Ce matin, le marché sentait la pluie et la terre fraîche. J'ai trouvé des pommes reinettes chez Madame Leclerc, petites et rugueuses, encore froides sous mes doigts. Leur peau mate reflétait à peine la lumière grise du ciel. Je les ai choisies une par une, cherchant celles qui cédaient légèrement sous la pression du pouce.
En rentrant, j'ai voulu préparer une tarte aux pommes comme celle de ma grand-mère. J'ai étalé la pâte brisée sur le plan de travail fariné, mais j'ai travaillé trop vite. La pâte s'est déchirée au centre. Patience, je me suis rappelée. J'ai reformé la boule, laissé reposer dix minutes, et tout est devenu plus facile. Parfois, ralentir est la seule solution.
Les tranches de pommes ont doré lentement au four. D'abord pâles et fermes, puis souples, caramélisées sur les bords. L'odeur de beurre et de cannelle a rempli la cuisine, cette odeur chaude qui ramène toujours octobre chez mes grands-parents, le crépitement du poêle à bois, les nappes à carreaux rouges.

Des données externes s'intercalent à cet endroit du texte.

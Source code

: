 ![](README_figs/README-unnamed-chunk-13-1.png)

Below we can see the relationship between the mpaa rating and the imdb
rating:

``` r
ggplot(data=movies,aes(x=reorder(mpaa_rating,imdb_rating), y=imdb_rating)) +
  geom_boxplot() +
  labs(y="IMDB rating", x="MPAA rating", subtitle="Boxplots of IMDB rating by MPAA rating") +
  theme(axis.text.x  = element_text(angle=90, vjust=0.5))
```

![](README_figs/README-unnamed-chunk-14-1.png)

En coupant la première part, j'ai entendu le craquement léger de la pâte. La texture était parfaite : croustillante en dessous, fondante au milieu. Les pommes avaient gardé une légère acidité sous le sucre, ce petit contraste qui réveille le palais. J'en ai mangé une part debout, encore tiède, avec un thé noir corsé.
Cette tarte n'est pas celle de ma grand-mère, pas exactement. Mais elle lui ressemble assez pour me faire sourire. Chaque fois que je la refais, j'apprends un détail nouveau. Aujourd'hui, c'était la patience. Demain, ce sera autre chose.